I’m definitely a few days behind myself. I wrapped up writing last night around midnight, so I don’t remember my exact word count, but I think it was around 19k. I’m not despairing yet. According to the nano stats, I can finish if I write ~2k/day which is manageable.
I’m trying to decide if I want to go to my region’s halfway party write in tomorrow. I’ve never gone to any nano write ins, but it sounds fun! I’m just worried that I’ll be too distracted by everyone else there that I won’t be able to write much. Has anyone else done community events during nano before? Do you recommend it?
I’ve hosted several events, but I have never gone to other regional events. My region is huge, getting to them is a pain.
I like them. I find that I’m a bit more inspired when I see other people typing, because they look busy, so I want to be busy. And if you hit a stopping place, they’re usually good about helping you get over the hump.
Hmmmmm…it’s also an all day event. Do I have to be there the whole time? I don’t want to be rude to the event organizers, but I’m not sure I can be in a crowd of strangers for seven hours either. :S
I doubt it. I’m sure you won’t bother anyone if you duck out after a couple of hours.
31.031 baby!
I’m so surprised that –even though starting becomes a bit harder– I still enjoy my story and writing it. And my new way of working is quite the success (she said after two days) and people like the bread crumbs I post which feels so good.

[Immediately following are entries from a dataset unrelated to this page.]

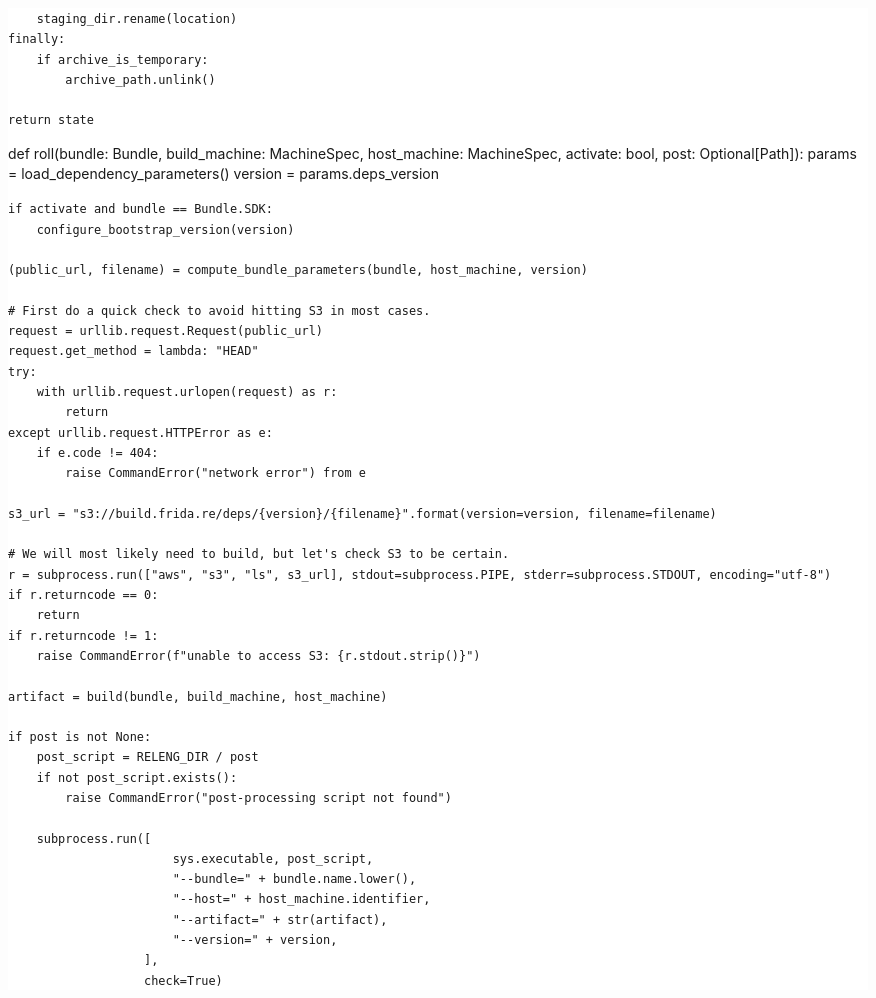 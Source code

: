         staging_dir.rename(location)
    finally:
        if archive_is_temporary:
            archive_path.unlink()

    return state


def roll(bundle: Bundle,
         build_machine: MachineSpec,
         host_machine: MachineSpec,
         activate: bool,
         post: Optional[Path]):
    params = load_dependency_parameters()
    version = params.deps_version

    if activate and bundle == Bundle.SDK:
        configure_bootstrap_version(version)

    (public_url, filename) = compute_bundle_parameters(bundle, host_machine, version)

    # First do a quick check to avoid hitting S3 in most cases.
    request = urllib.request.Request(public_url)
    request.get_method = lambda: "HEAD"
    try:
        with urllib.request.urlopen(request) as r:
            return
    except urllib.request.HTTPError as e:
        if e.code != 404:
            raise CommandError("network error") from e

    s3_url = "s3://build.frida.re/deps/{version}/{filename}".format(version=version, filename=filename)

    # We will most likely need to build, but let's check S3 to be certain.
    r = subprocess.run(["aws", "s3", "ls", s3_url], stdout=subprocess.PIPE, stderr=subprocess.STDOUT, encoding="utf-8")
    if r.returncode == 0:
        return
    if r.returncode != 1:
        raise CommandError(f"unable to access S3: {r.stdout.strip()}")

    artifact = build(bundle, build_machine, host_machine)

    if post is not None:
        post_script = RELENG_DIR / post
        if not post_script.exists():
            raise CommandError("post-processing script not found")

        subprocess.run([
                           sys.executable, post_script,
                           "--bundle=" + bundle.name.lower(),
                           "--host=" + host_machine.identifier,
                           "--artifact=" + str(artifact),
                           "--version=" + version,
                       ],
                       check=True)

So I guess I’m enjoying this?
Look at you go!:)
What’s the new way of working, can I ask?
Drats, PMag ate my reply again.
Basically, every page of an article or community comment page I want to read, I have to write 150 words first, no matter how long it takes. Some times they come hard, but more and more often they grow into 200 – 250. And I visit enough communities to get through 2000 words in less than two hours. It’s like a great combination of procrastination and motivation. Stick carrot carrot.
Ooo…I like your plan!
I really feel good about it *snicker*
I could do something like that with Angry Birds or BeJewled….hmmm….
Yes! Before every next level, words!
Wow, that’s amazing!
Merci, mouse!
Due to a gig and a protest (RIP Savita) this week I’m running about 4,500 words behind. I’m hoping to make it up over the next three days and be back on schedule for Monday.
I haven’t quite yet cracked 10,000 yet, but I’m slowly moving along. It’s not hopeless yet.